## Provided material
___

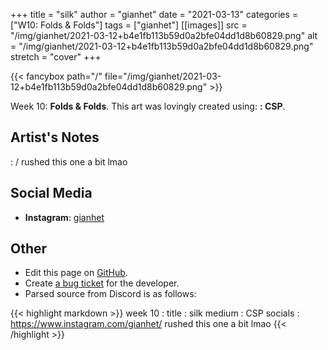 +++
title =       "silk"
author =      "gianhet"
date =        "2021-03-13"
categories =  ["W10: Folds & Folds"]
tags =        ["gianhet"]
[[images]]
                      src = "/img/gianhet/2021-03-12+b4e1fb113b59d0a2bfe04dd1d8b60829.png"
                      alt = "/img/gianhet/2021-03-12+b4e1fb113b59d0a2bfe04dd1d8b60829.png"
                      stretch = "cover"
+++


{{< fancybox path="/" file="/img/gianhet/2021-03-12+b4e1fb113b59d0a2bfe04dd1d8b60829.png" >}}


Week 10: **Folds & Folds**. This art was lovingly created using: **: CSP**.

## Artist's Notes

: /
rushed this one a bit lmao

## Social Media

- **Instagram**: [gianhet]()


## Other

- Edit this page on [GitHub](https://github.com/teaminkling/web-refresh/edit/main/blog/content/blog/gianhet-week-10-5339.md).
- Create [a bug ticket](https://github.com/teaminkling/web-refresh/issues/new?assignees=&labels=bug&template=problem-report.md&title=) for the developer.
- Parsed source from Discord is as follows:

{{< highlight markdown >}}
week 10 : 
title : silk
medium : CSP
socials : https://www.instagram.com/gianhet/
rushed this one a bit lmao
{{< /highlight >}}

___

Whenever a line in the material contains the word "Folds", copy that line.

## Exercise solution
categories =  ["W10: Folds & Folds"]
Week 10: **Folds & Folds**. This art was lovingly created using: **: CSP**.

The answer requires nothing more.